Steps to Reproduce: Walk around with a zoi in lowlit areas, or bright lit areas with a dark background. Also move the camera around in doors while focused on your ZOI. Do the same in CAZ.
Please provide the entire save file(s) from the date when the issue occurred.
20260306-081309.zip (4.7 MB) (this is an entirely new save created for the new engine beta)
Details:
This has been a very prominent graphics issue since launch and a known issue for Unreal Engine 5, but I do feel it has gotten worse with the introduction of Realistic Shadows. The shadows in-game are prone to ghosting and look very grainy. I think the videos I took explain it better than me trying to type it out, but I’ve noticed that it happens even in CAZ now with the new engine.
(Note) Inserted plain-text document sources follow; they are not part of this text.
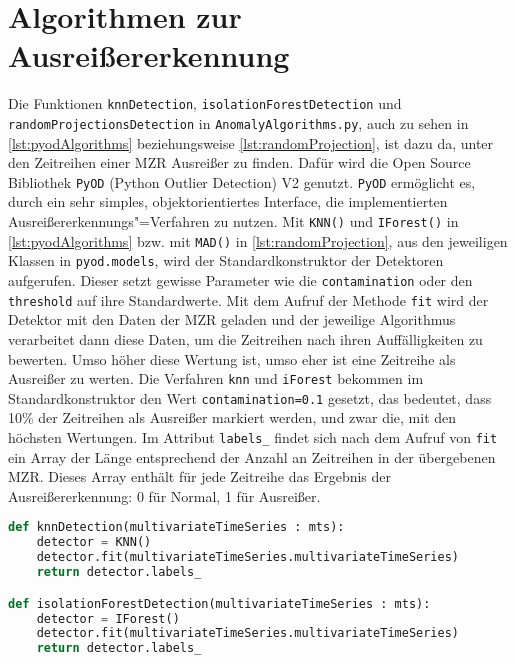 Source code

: \section{Algorithmen zur Ausreißererkennung}
Die Funktionen \lstinline|knnDetection|, \lstinline|isolationForestDetection| und \texttt{randomProjectionsDetec\allowbreak tion} in \texttt{AnomalyAlgorithms.py}, auch zu sehen in \autoref{lst:pyodAlgorithms} beziehungsweise \autoref{lst:randomProjection}, ist dazu da, unter den Zeitreihen einer \ac{MZR} Ausreißer zu finden. Dafür wird die Open Source Bibliothek \lstinline|PyOD| (Python Outlier Detection) V2 \cite{pyod} genutzt. \lstinline|PyOD| ermöglicht es, durch ein sehr simples, objektorientiertes Interface, die implementierten Ausreißererkennungs"=Verfahren zu nutzen. Mit \lstinline|KNN()| und \lstinline|IForest()| in \autoref{lst:pyodAlgorithms} bzw. mit \lstinline|MAD()| in \autoref{lst:randomProjection}, aus den jeweiligen Klassen in \lstinline|pyod.models|, wird der Standardkonstruktor der Detektoren aufgerufen. Dieser setzt gewisse Parameter wie die \lstinline|contamination| oder den \lstinline|threshold| auf ihre Standardwerte. Mit dem Aufruf der Methode \lstinline|fit| wird der Detektor mit den Daten der \ac{MZR} geladen und der jeweilige Algorithmus verarbeitet dann diese Daten, um die Zeitreihen nach ihren Auffälligkeiten zu bewerten. Umso höher diese Wertung ist, umso eher ist eine Zeitreihe als Ausreißer zu werten. Die Verfahren \lstinline|knn| und \lstinline|iForest| bekommen im Standardkonstruktor den Wert \lstinline|contamination=0.1| gesetzt, das bedeutet, dass 10\% der Zeitreihen als Ausreißer markiert werden, und zwar die, mit den höchsten Wertungen. Im Attribut \lstinline|labels_| findet sich nach dem Aufruf von \lstinline|fit| ein Array der Länge entsprechend der Anzahl an Zeitreihen in der übergebenen \ac{MZR}. Dieses Array enthält für jede Zeitreihe das Ergebnis der Ausreißererkennung: 0 für Normal, 1 für Ausreißer.
\begin{lstlisting}[caption={knn"= und iForest"=Detection}, label=lst:pyodAlgorithms, style=Python, language=Python]
def knnDetection(multivariateTimeSeries : mts):
    detector = KNN()
    detector.fit(multivariateTimeSeries.multivariateTimeSeries)
    return detector.labels_

def isolationForestDetection(multivariateTimeSeries : mts):
    detector = IForest()
    detector.fit(multivariateTimeSeries.multivariateTimeSeries)
    return detector.labels_
\end{lstlisting}

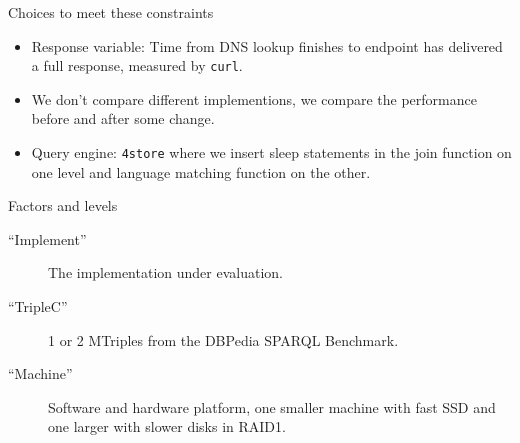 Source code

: \documentclass[english,usenames,dvipsnames,aspectratio=169]{beamer}
\begin{document}
\begin{frame}{Choices to meet these constraints}

  \begin{itemize}
  \item Response variable: Time from DNS lookup finishes to endpoint
    has delivered a full response, measured by \texttt{curl}.
  \item We don't compare different implementions, we compare the
    performance before and after some change.
  \item Query engine: \texttt{4store} where we insert \textsf{sleep}
    statements in the join function on one level and language matching
    function on the other. 
  \end{itemize}



\end{frame}


\begin{frame}{Factors and levels}
  \begin{description}
  \item [``Implement''] The implementation under evaluation.
  \item [``TripleC''] 1 or 2 MTriples from the DBPedia SPARQL
    Benchmark.
  \item [``Machine''] Software and hardware platform, one smaller
    machine with fast SSD and one larger with slower disks in RAID1.
  \end{description}
\end{frame}
\end{document}
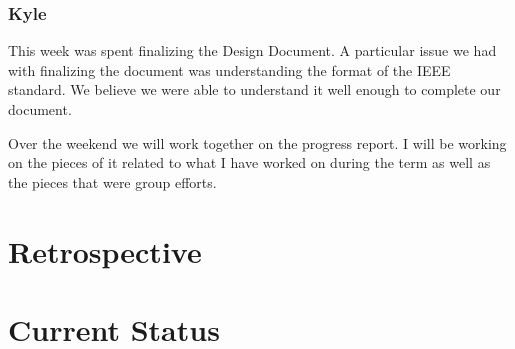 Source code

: \documentclass[letterpaper,10pt,serif, draftclsnofoot,onecolumn, compsoc, titlepage]{IEEEtran}
\begin{document}
\subsubsection{Kyle}
This week was spent finalizing the Design Document. A particular issue we had with finalizing the document was understanding the format of the IEEE standard. We believe we were able to understand it well enough to complete our document.

Over the weekend we will work together on the progress report. I will be working on the pieces of it related to what I have worked on during the term as well as the pieces that were group efforts.
\section{Retrospective}
\section{Current Status}
\end{document}
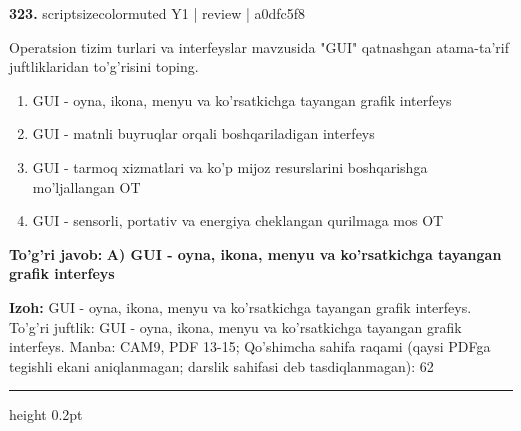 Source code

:\documentclass[10pt,a4paper]{article}
\begin{document}
{\bfseries\sffamily\color{ink} 323.} {scriptsizecolor{muted} Y1 | review | a0dfc5f8}
\par
Operatsion tizim turlari va interfeyslar mavzusida "GUI" qatnashgan atama-ta'rif juftliklaridan to'g'risini toping.
\begin{enumerate}[label=\Alph*),leftmargin=9mm]
\item GUI - oyna, ikona, menyu va ko'rsatkichga tayangan grafik interfeys
\item GUI - matnli buyruqlar orqali boshqariladigan interfeys
\item GUI - tarmoq xizmatlari va ko'p mijoz resurslarini boshqarishga mo'ljallangan OT
\item GUI - sensorli, portativ va energiya cheklangan qurilmaga mos OT
\end{enumerate}
\begin{tcolorbox}[enhanced,breakable,colback=teal!4,colframe=teal!60!black,boxrule=0.45pt,arc=1.2mm,left=2.7mm,right=2.7mm,top=1.8mm,bottom=1.8mm,before skip=2mm,after skip=2mm]
{\bfseries\sffamily\color{teal}To'g'ri javob:} \textbf{A) GUI - oyna, ikona, menyu va ko'rsatkichga tayangan grafik interfeys}
\par\smallskip
{\bfseries Izoh:} GUI - oyna, ikona, menyu va ko'rsatkichga tayangan grafik interfeys. To'g'ri juftlik: GUI - oyna, ikona, menyu va ko'rsatkichga tayangan grafik interfeys. Manba: CAM9, PDF 13-15; Qo'shimcha sahifa raqami (qaysi PDFga tegishli ekani aniqlanmagan; darslik sahifasi deb tasdiqlanmagan): 62
\end{tcolorbox}
\vspace{2mm}\hrule height 0.2pt\vspace{3mm}
\end{document}
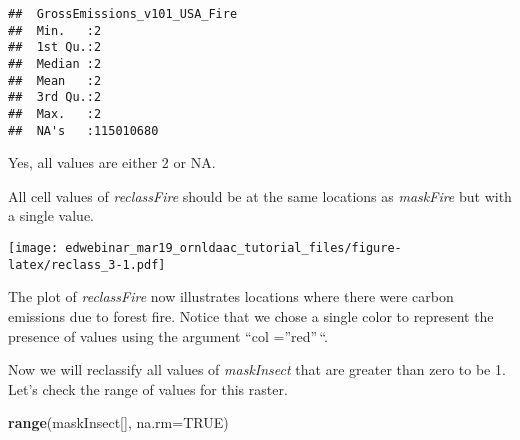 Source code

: \documentclass[
]{article}
\newenvironment{Shaded}{\begin{snugshade}}{\end{snugshade}}
\newcommand{\AttributeTok}[1]{\textcolor[rgb]{0.13,0.29,0.53}{#1}}
\newcommand{\CommentTok}[1]{\textcolor[rgb]{0.56,0.35,0.01}{\textit{#1}}}
\newcommand{\ConstantTok}[1]{\textcolor[rgb]{0.56,0.35,0.01}{#1}}
\newcommand{\FloatTok}[1]{\textcolor[rgb]{0.00,0.00,0.81}{#1}}
\newcommand{\FunctionTok}[1]{\textcolor[rgb]{0.13,0.29,0.53}{\textbf{#1}}}
\newcommand{\NormalTok}[1]{#1}
\newcommand{\SpecialCharTok}[1]{\textcolor[rgb]{0.81,0.36,0.00}{\textbf{#1}}}
\newcommand{\StringTok}[1]{\textcolor[rgb]{0.31,0.60,0.02}{#1}}
\begin{document}
\begin{verbatim}
##  GrossEmissions_v101_USA_Fire
##  Min.   :2                   
##  1st Qu.:2                   
##  Median :2                   
##  Mean   :2                   
##  3rd Qu.:2                   
##  Max.   :2                   
##  NA's   :115010680
\end{verbatim}

Yes, all values are either 2 or NA.

All cell values of \emph{reclassFire} should be at the same locations as
\emph{maskFire} but with a single value.

\begin{Shaded}
\end{Shaded}

\texttt{[image: edwebinar\_mar19\_ornldaac\_tutorial\_files/figure-latex/reclass\_3-1.pdf]}

The plot of \emph{reclassFire} now illustrates locations where there
were carbon emissions due to forest fire. Notice that we chose a single
color to represent the presence of values using the argument ``col
=''red''\,``.

Now we will reclassify all values of \emph{maskInsect} that are greater
than zero to be 1. Let's check the range of values for this raster.

\begin{Shaded}
\begin{Highlighting}[]
\FunctionTok{range}\NormalTok{(maskInsect[], }\AttributeTok{na.rm=}\ConstantTok{TRUE}\NormalTok{)}
\end{Highlighting}
\end{Shaded}
\end{document}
I highly recommend prioritizing this graphics issue now that the flickering lights seem to be (mostly) fixed, because it’s the main cause of annoyance for me now as someone who likes to play at top-notch graphics. I’m hoping the engine upgrade will give you better tools to minimize this issue.
Grainy shadows are also especially visible in the really pretty hair graphics of Inzoi, which is a shame:
These are my graphics settings so you can see I’ve set them to the best possible setting to reduce this issue as much as possible. FYI: turning off NVIDIA DLSS Frame Generations or turning off Super Resolution altogether makes no change whatsoever so please don’t recommend this to me.
Unfortunately the flickering, the grainy and ghosting are a ue5 issue. For the ghosting, I had to set the global illumination to medium cause on high or ultra it’s really noticeable and corners of walls get a grainy look for me. You can still see it a little surrounding the zoi themselves but not so much when they walk and the grainy look on corners of walls or for movement disappears for me. The flickering issue was apparently fixed in the 5.6 version
Yeah, ghosting is one of Lumen’s core issues, it was insanely bad back when I was participating in the UE5 alpha testing, and Epic has been fixing it painfully slowly through improvements to Temporal Upsampling across versions, but it’s still unresolved.
switching as much as possible to Hardware Ray Tracing instead of Lumen’s software ray tracing pipeline.
I think it’s worth exposing a dedicated settings section for owners of high‑end GPUs (4080/S, 4090, 5070Ti–5090) with a large number of RT cores, it’s a niche solution, but a very promising one.
I have noticed that setting global illumination to medium fixes this blotchiness for now, but completely removes the warm cozy vibe of the lamps and makes the game very dark.